YOUR ASSIGNMENT
This exercise asks for every line of the material that includes the word "estimate".

TASK INPUT
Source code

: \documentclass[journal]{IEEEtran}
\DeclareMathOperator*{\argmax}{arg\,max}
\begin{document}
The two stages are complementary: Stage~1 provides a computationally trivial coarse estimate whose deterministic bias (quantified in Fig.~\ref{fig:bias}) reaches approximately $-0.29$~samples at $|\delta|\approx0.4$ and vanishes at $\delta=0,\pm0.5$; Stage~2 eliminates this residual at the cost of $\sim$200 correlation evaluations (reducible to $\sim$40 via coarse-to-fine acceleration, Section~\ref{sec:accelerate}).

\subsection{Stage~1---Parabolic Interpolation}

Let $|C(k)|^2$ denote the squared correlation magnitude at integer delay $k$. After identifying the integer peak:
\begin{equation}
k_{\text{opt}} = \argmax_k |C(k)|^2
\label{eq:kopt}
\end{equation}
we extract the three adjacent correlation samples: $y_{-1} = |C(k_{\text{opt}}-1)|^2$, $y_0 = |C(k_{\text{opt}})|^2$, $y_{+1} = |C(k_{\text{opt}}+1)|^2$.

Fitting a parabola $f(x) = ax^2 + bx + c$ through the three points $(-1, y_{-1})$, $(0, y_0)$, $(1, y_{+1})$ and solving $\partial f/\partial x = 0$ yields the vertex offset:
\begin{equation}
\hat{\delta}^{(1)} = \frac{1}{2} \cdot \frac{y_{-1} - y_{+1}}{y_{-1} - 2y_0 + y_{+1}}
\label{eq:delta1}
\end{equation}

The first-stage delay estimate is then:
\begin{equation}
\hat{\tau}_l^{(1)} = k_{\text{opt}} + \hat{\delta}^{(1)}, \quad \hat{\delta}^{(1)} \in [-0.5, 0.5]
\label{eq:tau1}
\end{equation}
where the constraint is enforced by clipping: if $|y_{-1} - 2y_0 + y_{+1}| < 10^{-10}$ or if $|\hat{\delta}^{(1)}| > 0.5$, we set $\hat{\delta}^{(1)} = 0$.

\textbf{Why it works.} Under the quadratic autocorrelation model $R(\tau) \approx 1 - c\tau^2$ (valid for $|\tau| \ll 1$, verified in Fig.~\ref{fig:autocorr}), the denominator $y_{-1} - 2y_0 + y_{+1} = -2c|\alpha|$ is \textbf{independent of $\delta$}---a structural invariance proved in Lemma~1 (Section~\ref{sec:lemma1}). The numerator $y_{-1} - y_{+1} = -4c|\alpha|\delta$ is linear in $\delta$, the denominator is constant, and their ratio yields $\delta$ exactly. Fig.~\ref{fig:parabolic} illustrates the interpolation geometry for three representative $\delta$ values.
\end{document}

RESULT OF THIS TASK
The two stages are complementary: Stage~1 provides a computationally trivial coarse estimate whose deterministic bias (quantified in Fig.~\ref{fig:bias}) reaches approximately $-0.29$~samples at $|\delta|\approx0.4$ and vanishes at $\delta=0,\pm0.5$; Stage~2 eliminates this residual at the cost of $\sim$200 correlation evaluations (reducible to $\sim$40 via coarse-to-fine acceleration, Section~\ref{sec:accelerate}).
The first-stage delay estimate is then:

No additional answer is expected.